If you have parents in their mid 80's and you are helping to manage their investments, well good luck to you. If you look at actuarial tables from Social Security, you will see that an 85 year old male has a life expectancy of 6 years and a female 7 years. So if your main consideration is for their immediate welfare and not those of their heirs, then you are looking at a fairly short investment horizon. Given this short time horizon, how should one choose to invest their funds?
Given the short time frame we are talking about and the inherent volatility of the stock market and the fact that US markets are at a near all-time high, it feels like investing the money in stocks is questionable choice. The upside is probably minimal given certain long term metrics like the Shiller PE/CAPE, and even if you are not a bear, you have to be open to the possibility of at least a 20% slide to the downside at any time in the next few years. When it comes to my parents, this is not a trade-off I am willing to make(at least at these valuations).
So where else does one dig for returns that are reasonably stable in the short term and that don't risk forever saddling you with guilt for blowing Mom and Dad's savings?
Just as with any other investor of any age, certainly the entire spectrum of investment options is open for consideration. However, the time frame constraints seem to strongly push the conversation towards the fixed income end of the investment spectrum. But even in the area of fixed income, changing interest rates challenge the wisdom of buying a total bond index(NASDAQ:BND) yielding between 2-3% with a duration of 5-6 years versus locking in the "wonderful" 2% on a 5 year CD offered by some internet banks.
Frankly from my viewpoint the 2% CD is just about the best option for most of the money.

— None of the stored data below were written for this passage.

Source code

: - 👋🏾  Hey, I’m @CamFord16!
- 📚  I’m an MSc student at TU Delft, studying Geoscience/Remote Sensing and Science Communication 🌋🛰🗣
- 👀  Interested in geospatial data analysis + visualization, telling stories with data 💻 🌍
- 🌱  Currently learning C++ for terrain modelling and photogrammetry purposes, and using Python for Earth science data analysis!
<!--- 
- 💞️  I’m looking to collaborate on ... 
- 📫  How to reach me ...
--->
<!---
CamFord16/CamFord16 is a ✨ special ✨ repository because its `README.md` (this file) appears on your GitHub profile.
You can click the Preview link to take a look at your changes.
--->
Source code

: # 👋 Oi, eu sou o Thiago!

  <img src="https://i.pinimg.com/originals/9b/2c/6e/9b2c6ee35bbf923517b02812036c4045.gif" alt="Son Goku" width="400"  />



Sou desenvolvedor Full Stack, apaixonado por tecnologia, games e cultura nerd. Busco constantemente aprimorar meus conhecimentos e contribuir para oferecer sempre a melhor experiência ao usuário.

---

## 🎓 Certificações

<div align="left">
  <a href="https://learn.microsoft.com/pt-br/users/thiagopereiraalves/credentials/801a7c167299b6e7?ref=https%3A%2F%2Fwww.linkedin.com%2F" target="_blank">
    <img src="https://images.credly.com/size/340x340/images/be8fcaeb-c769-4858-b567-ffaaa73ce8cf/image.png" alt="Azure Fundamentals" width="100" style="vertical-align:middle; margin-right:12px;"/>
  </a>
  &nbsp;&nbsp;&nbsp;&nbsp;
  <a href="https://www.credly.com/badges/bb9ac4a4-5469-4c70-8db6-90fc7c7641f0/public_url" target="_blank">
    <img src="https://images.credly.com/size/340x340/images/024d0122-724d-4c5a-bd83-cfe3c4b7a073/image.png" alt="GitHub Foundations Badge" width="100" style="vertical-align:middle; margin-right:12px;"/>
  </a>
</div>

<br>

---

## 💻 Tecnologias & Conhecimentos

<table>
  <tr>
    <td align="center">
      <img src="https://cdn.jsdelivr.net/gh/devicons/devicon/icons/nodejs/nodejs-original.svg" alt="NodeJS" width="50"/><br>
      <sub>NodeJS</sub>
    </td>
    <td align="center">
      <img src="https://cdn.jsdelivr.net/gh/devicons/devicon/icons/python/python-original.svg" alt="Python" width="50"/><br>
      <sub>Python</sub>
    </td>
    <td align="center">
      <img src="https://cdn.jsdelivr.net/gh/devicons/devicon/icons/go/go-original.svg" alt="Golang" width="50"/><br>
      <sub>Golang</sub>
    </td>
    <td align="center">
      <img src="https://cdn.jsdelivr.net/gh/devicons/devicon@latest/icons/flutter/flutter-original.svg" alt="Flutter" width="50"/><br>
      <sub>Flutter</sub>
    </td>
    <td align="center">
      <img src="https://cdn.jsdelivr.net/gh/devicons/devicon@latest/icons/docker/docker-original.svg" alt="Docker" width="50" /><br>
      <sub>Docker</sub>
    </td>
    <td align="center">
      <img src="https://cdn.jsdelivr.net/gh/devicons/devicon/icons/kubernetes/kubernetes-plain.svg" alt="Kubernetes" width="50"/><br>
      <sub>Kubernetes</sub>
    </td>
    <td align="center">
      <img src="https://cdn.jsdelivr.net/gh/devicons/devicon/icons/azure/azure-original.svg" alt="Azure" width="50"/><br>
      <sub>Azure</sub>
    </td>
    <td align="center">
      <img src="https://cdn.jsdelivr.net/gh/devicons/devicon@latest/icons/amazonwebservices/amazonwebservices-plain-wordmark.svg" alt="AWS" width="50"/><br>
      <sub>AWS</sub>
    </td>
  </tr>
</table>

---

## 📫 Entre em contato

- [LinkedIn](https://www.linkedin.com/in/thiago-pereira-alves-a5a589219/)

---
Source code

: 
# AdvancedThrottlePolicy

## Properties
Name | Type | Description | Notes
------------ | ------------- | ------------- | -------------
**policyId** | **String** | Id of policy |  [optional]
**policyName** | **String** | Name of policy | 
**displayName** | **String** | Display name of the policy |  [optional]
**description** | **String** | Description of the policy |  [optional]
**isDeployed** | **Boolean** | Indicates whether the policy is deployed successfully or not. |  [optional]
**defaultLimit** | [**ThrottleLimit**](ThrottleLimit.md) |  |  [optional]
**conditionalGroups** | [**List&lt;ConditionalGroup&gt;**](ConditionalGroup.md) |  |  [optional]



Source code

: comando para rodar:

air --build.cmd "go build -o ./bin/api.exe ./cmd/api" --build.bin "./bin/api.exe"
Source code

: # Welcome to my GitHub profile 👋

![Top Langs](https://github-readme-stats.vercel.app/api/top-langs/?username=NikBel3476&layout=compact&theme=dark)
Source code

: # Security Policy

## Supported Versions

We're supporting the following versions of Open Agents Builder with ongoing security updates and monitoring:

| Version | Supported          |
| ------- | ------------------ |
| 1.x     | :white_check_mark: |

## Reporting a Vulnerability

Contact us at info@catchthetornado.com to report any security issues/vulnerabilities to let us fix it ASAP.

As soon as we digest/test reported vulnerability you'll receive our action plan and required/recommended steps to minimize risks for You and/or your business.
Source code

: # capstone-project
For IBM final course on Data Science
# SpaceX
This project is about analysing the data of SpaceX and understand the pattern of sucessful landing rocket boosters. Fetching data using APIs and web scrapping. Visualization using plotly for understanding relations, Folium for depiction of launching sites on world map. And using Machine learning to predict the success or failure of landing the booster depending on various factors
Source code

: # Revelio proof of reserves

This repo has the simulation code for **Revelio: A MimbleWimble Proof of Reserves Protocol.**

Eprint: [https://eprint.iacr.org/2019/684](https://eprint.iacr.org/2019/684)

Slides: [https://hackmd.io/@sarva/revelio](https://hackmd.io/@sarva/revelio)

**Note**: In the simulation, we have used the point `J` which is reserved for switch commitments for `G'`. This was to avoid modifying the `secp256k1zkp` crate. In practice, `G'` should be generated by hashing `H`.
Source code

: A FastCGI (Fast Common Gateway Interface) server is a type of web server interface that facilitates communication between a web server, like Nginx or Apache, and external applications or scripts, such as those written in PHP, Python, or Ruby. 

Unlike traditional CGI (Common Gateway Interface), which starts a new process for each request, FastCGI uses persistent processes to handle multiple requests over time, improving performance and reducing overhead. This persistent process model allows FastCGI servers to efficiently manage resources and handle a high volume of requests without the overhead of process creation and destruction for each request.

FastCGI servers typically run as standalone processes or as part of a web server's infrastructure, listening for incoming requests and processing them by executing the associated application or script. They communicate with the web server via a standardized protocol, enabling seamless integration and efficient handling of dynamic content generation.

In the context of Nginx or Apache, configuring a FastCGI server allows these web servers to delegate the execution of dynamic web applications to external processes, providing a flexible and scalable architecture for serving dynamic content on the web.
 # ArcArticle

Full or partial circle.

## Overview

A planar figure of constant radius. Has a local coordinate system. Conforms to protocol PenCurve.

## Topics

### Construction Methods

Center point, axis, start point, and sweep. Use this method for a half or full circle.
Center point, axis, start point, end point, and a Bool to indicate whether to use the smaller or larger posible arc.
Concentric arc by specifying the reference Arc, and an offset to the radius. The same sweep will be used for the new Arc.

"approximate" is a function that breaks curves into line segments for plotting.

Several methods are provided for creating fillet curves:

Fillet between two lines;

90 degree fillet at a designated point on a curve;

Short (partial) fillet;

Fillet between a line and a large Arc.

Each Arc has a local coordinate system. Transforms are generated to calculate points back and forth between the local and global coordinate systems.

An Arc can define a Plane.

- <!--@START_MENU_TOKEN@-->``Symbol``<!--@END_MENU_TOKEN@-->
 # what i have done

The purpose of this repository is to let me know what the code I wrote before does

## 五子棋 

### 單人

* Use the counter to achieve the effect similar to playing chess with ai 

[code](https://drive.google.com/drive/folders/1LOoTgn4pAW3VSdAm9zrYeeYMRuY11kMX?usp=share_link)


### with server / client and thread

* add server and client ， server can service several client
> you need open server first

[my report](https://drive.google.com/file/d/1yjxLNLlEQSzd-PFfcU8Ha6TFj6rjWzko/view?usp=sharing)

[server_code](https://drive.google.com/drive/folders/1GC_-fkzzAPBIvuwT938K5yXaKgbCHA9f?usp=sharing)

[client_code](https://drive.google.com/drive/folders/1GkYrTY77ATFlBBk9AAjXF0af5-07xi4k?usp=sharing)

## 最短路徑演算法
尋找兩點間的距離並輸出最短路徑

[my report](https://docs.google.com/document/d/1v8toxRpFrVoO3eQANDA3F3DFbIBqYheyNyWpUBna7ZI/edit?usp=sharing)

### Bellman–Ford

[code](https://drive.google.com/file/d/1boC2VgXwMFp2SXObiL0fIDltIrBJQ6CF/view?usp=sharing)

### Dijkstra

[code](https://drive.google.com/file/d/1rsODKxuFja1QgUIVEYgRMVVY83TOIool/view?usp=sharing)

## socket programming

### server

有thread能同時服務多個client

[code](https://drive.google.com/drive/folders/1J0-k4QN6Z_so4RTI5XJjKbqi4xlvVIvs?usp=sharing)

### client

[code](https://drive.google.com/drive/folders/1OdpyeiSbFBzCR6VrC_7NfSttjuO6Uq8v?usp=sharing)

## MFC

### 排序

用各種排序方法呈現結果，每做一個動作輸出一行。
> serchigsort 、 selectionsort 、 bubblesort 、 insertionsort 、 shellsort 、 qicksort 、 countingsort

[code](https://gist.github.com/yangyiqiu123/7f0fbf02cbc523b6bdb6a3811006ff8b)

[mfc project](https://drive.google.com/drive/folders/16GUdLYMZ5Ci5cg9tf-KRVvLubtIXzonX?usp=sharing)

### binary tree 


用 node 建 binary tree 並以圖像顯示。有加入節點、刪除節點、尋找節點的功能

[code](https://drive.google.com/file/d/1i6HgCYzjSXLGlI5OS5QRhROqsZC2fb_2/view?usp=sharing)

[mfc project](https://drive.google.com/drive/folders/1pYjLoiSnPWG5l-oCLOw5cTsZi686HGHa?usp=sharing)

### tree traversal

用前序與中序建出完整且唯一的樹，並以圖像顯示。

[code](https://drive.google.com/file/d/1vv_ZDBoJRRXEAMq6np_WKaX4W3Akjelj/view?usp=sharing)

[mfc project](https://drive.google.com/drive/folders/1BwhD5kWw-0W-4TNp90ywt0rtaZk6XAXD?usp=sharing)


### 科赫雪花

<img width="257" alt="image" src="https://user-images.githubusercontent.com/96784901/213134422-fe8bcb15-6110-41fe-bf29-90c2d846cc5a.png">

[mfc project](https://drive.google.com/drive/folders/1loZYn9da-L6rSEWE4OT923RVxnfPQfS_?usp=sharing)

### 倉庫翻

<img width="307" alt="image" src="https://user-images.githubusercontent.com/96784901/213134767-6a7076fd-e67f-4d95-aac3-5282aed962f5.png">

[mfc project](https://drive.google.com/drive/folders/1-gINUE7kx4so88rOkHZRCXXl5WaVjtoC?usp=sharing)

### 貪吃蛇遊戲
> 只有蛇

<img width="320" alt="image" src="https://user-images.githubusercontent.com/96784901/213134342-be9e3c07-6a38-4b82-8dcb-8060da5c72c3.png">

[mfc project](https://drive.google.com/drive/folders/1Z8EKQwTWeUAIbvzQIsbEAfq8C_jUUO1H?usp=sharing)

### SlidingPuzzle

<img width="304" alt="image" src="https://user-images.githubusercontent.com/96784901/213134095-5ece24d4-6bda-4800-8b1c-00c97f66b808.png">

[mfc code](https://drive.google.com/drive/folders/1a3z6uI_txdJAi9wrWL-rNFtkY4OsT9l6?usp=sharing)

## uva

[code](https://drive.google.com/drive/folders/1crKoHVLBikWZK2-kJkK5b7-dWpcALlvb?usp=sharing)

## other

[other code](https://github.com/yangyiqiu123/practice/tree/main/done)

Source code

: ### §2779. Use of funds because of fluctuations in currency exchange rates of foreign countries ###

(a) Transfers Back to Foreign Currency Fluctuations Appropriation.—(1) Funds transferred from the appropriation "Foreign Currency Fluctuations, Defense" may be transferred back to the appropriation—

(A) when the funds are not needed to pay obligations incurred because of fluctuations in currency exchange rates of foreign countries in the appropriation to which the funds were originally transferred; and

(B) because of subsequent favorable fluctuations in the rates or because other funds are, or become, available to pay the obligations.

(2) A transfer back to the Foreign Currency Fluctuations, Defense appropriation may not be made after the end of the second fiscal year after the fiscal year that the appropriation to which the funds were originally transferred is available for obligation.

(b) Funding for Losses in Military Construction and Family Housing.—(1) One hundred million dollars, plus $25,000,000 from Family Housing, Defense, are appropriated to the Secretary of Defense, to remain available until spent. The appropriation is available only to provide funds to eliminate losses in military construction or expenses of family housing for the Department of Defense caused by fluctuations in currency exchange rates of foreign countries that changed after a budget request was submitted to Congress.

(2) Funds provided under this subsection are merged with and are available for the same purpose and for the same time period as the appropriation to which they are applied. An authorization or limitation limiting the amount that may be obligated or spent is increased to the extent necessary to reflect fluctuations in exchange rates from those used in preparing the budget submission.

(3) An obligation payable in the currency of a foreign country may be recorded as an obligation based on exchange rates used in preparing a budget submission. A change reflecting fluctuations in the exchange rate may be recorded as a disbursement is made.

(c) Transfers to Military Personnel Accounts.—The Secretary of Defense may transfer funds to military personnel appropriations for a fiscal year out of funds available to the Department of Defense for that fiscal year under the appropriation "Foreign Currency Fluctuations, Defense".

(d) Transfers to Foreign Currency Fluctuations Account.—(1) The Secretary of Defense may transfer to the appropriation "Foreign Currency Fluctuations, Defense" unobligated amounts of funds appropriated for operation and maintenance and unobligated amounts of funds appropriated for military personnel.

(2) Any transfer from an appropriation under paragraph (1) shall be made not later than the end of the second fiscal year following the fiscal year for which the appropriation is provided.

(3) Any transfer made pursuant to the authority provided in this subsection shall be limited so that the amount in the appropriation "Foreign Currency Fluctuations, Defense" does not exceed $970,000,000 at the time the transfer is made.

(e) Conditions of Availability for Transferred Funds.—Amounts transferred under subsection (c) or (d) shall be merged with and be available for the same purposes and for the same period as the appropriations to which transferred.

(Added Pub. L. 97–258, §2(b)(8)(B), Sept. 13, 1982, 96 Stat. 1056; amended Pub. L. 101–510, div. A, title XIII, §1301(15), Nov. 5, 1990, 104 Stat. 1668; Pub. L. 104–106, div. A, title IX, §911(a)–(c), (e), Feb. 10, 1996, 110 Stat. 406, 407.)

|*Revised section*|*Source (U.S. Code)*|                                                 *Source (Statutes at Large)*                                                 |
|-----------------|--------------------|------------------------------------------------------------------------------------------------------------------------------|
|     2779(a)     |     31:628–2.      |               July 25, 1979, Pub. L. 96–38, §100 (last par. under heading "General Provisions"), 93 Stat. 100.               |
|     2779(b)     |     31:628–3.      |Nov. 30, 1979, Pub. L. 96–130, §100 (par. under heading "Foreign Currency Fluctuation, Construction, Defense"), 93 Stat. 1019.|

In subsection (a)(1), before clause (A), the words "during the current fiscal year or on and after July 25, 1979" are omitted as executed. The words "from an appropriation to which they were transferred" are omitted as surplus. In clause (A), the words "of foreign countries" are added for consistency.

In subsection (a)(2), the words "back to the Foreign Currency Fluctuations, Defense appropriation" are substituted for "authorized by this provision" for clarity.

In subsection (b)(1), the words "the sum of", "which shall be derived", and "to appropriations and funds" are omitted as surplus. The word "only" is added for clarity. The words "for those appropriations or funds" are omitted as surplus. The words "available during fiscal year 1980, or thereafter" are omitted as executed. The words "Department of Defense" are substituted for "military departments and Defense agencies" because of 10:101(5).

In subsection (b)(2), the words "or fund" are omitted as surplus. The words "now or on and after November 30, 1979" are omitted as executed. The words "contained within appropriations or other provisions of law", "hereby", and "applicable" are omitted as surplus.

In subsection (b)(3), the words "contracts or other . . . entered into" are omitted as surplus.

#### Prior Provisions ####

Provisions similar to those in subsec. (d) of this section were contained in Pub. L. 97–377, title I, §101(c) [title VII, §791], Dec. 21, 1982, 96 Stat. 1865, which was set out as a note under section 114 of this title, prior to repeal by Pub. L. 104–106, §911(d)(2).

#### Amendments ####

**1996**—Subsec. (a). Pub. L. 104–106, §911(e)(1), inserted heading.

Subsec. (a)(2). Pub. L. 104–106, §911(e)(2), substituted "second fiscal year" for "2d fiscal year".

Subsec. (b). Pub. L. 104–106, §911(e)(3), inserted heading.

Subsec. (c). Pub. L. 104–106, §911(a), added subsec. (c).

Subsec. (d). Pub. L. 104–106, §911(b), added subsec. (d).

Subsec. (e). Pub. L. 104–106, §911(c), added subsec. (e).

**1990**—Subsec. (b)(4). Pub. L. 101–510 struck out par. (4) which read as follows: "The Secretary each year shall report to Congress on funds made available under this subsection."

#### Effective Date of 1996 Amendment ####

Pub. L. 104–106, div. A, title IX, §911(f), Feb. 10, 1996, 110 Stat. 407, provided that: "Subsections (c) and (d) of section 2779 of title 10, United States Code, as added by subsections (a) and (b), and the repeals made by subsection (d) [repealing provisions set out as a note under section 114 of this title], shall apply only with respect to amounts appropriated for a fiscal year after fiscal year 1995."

Certainly I think you could argue for a very modest amount of a dividend stock or stock fund, but personally I could not see going beyond 20%. And yes for many a fixed annuity may make sense to provide a certain amount of guaranteed income for the rest of their life. But beyond that where does on look for the optimal investment?
So the question is, if you were managing the money for your 85 year old parents, what investments would you choose?